The Gospel According To Drew Barrymore

Sometimes I pick up a book because I like the title. Sometimes it's because I love the author. Sometimes the book's been recommended to me and sometimes, it's just because the cover art is cute. That was, I have to admit, a heavily weighted reason I picked up The Gospel According to Drew Barrymore. Written by Pippa Wright, it's a pretty fun read. It follows the friendship of Esther and Laura who, over the years and the many dramas that arise in between, rely on Drew Barrymore to get them through. Despite the very public problems the real Drew Barrymore suffered (all of which still completely sadden me) it is the fact that she survived and then thrived that Esther and Laura use as their life propellers. If Drew can get through, so can you. New motto, anyone?
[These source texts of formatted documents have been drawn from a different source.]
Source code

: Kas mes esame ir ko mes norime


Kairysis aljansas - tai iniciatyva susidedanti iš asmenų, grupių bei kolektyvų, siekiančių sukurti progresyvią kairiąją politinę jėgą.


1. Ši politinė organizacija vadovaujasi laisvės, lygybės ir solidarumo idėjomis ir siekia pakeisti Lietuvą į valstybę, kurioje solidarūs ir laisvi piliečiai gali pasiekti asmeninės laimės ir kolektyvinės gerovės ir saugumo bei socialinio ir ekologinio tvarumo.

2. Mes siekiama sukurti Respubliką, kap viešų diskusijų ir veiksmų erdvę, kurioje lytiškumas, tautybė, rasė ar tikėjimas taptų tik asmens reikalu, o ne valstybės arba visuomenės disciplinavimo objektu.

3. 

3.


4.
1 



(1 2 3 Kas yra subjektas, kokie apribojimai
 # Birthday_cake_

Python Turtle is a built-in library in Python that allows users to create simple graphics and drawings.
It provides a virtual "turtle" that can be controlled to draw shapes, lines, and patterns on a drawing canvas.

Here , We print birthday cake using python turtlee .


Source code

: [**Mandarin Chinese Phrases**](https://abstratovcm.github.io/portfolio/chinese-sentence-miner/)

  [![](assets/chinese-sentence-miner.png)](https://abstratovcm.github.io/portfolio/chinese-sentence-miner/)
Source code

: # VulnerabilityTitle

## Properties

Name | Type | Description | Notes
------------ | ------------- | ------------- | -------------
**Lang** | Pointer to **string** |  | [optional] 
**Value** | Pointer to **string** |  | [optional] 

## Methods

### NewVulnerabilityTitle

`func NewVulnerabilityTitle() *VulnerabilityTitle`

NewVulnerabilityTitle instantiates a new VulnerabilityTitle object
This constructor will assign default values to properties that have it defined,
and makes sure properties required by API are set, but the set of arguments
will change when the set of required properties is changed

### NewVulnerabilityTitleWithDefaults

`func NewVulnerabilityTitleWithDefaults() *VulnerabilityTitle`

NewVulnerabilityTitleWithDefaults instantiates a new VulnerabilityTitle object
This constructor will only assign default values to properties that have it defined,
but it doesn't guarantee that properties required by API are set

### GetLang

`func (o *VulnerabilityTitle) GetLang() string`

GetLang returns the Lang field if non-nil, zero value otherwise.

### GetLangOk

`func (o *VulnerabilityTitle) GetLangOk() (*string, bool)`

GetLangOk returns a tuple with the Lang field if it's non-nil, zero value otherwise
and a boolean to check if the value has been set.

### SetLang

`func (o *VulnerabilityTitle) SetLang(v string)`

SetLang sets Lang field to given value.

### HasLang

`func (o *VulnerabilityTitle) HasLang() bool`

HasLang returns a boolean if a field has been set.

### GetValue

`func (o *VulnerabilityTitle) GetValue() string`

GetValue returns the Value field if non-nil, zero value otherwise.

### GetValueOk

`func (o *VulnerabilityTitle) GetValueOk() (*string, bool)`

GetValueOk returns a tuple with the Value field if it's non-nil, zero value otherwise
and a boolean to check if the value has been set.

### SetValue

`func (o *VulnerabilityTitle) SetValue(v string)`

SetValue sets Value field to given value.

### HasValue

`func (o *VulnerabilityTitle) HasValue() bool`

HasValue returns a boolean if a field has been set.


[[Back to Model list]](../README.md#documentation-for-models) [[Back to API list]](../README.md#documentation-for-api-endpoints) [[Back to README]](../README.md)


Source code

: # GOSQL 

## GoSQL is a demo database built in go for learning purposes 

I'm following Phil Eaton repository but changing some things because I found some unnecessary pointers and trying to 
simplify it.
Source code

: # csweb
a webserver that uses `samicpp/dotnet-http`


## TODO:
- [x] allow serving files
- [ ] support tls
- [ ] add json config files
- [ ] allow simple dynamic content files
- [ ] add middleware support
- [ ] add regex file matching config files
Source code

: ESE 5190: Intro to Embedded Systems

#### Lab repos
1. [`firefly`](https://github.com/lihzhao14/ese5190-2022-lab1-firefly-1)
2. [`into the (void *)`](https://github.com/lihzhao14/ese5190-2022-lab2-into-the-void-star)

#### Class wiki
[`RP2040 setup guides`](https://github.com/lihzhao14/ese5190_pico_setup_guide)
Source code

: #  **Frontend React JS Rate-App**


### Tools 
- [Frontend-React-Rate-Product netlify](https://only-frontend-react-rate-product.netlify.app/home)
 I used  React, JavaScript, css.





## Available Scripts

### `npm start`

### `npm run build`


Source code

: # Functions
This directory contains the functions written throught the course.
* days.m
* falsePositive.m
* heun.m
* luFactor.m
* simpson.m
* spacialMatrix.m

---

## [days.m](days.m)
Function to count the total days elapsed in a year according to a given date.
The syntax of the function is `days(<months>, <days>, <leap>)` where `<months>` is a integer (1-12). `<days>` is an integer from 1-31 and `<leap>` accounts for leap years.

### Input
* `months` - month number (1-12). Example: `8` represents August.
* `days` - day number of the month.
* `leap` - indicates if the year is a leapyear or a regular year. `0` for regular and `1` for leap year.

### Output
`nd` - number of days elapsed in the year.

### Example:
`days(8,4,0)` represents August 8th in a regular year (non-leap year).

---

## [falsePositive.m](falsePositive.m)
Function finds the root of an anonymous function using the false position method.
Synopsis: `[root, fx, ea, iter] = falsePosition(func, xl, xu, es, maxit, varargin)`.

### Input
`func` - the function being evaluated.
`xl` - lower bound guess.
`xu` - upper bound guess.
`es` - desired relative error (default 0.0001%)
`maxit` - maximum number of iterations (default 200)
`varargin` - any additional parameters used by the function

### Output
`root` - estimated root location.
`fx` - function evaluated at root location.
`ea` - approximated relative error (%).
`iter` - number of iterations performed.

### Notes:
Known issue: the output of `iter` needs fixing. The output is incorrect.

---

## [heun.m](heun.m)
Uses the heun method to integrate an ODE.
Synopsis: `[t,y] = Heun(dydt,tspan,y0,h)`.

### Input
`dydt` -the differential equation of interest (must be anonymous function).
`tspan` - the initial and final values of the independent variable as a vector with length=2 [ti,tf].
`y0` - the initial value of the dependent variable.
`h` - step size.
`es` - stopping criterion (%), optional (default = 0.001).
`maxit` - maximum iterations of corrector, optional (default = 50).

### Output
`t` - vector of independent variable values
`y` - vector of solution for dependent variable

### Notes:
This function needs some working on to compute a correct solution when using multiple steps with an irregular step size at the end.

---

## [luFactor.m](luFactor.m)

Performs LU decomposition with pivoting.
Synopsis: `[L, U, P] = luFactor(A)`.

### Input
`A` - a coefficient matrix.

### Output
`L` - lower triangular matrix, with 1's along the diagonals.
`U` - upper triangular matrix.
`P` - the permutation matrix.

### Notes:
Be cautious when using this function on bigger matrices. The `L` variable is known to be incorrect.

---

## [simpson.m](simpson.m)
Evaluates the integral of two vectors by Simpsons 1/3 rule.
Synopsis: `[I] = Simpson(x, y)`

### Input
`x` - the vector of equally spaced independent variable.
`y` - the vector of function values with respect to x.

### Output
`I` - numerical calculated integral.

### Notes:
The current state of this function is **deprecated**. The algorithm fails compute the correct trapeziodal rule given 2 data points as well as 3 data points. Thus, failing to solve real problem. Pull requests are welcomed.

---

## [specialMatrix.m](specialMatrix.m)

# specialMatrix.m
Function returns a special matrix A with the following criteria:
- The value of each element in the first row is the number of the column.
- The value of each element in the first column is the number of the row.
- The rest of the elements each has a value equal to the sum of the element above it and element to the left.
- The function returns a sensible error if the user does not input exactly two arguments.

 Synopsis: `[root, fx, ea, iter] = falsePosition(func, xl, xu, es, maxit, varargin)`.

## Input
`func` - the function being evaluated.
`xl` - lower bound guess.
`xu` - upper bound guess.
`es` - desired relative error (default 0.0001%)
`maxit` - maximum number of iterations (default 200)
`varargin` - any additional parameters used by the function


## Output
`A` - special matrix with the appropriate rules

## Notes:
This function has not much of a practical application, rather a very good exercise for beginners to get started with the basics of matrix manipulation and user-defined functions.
I liked that this was a book about female friendship. It felt like real friendship, that had mini ups and downs and periods of non-contact because sometimes life happens, it gets in the way. It also explored what I feel are very valid worries that if you met today, as you are now, would you still become friends? How does friendship survive when so many other factors require you to change. That was one of the saddest admissions in the book; when Esther openly admits that Laura's no longer the front and centre force in her life. With Esther having a husband and a baby, her priorities have shifted. But when two friends are on different life journeys, how do you adjust to no longer having the support you've always relied on? That's mostly Laura's problem, I feel. She has relied on Esther for most of her life. That's neither a wholly good or wholly bad thing. But when Esther becomes, for want of a better word, unavailable, Laura is left to make more bad decisions. Not to spoil the book, but she makes more than a few. 

The book splits between the present, which is around late autumn in 2013, and the past. The chapters from the past usually start with a Drew related quote, which is a fun little insert. And quite necessary really, considering the book's title. Starting with the moment the two became friends all the way through gross adolescent parties and uncomfortable career decisions. Esther, unkindly nicknamed Fat Fester at school, suffered terribly from self esteem issues, always comparing herself to the slimmer, cooler Laura. There's a simmer of resentment that I feel can often be present between girls, that comes and goes but is rarely completely unavoidable. Wright really writes women well I think (well, with the exception of Sophie, Esther's younger sister. I get she isn't really part of the story at all, but still, I don't know why she was introduced at all since she never really felt 3D to me). With the chapters in the present coming from Esther's first person perspective, we to see a whole spectrum of emotions that makes Esther feel very relatable. With Laura, we see her mostly through Esther's eyes, at least in the present, making her seem detached almost. Which she is, considering Esther finds herself leaving her baby at home to fly out to San Francisco, all to try and find an absconded Laura. Part of me really liked the way Esther was written as struggling to leave her new baby, one she had tried unsuccessfully to have for years. but part of me also felt she was a little too ready to blame Laura for all the new mother guilt she was buckling under. I think if we had read in prose, about Esther's succession of miscarriages, then maybe I would have felt differently. I found the email interchange, whilst very topical, to be a bit jarring. I loved Wright's prose and raced through all the other chapters but the series of emails diluted the end of the novel for me. It felt a little like Esther suffered a lot in her younger years but then found a guy she really liked, had a son she loves more than anything and has a job she's passionate about. In other words, she suffered but came out successful, like the opposite of divine retribution. But perhaps I'm being too critical of a character who does, let's be honest, have a lot on her plate. Not as much as Laura, but really, should we compare? Pain is pain, fear is fear. How you experience it is sometimes entirely unique. 

The end of the book is cute. Almost predictable but it also feels like a full circle has been drawn in the sand. I did actually enjoy it a lot; it was an easy read because the characters felt complex and of this time, too. Emails, Facetiming, everything that friends do now. And of course using a celebrity to somehow pave the way forward. I, for one, am definitely guilty of that. So if  you like books about the influence of famous people and, more importantly, books about the complexities of female friendship, give The Gospel According to Drew Barrymore a go.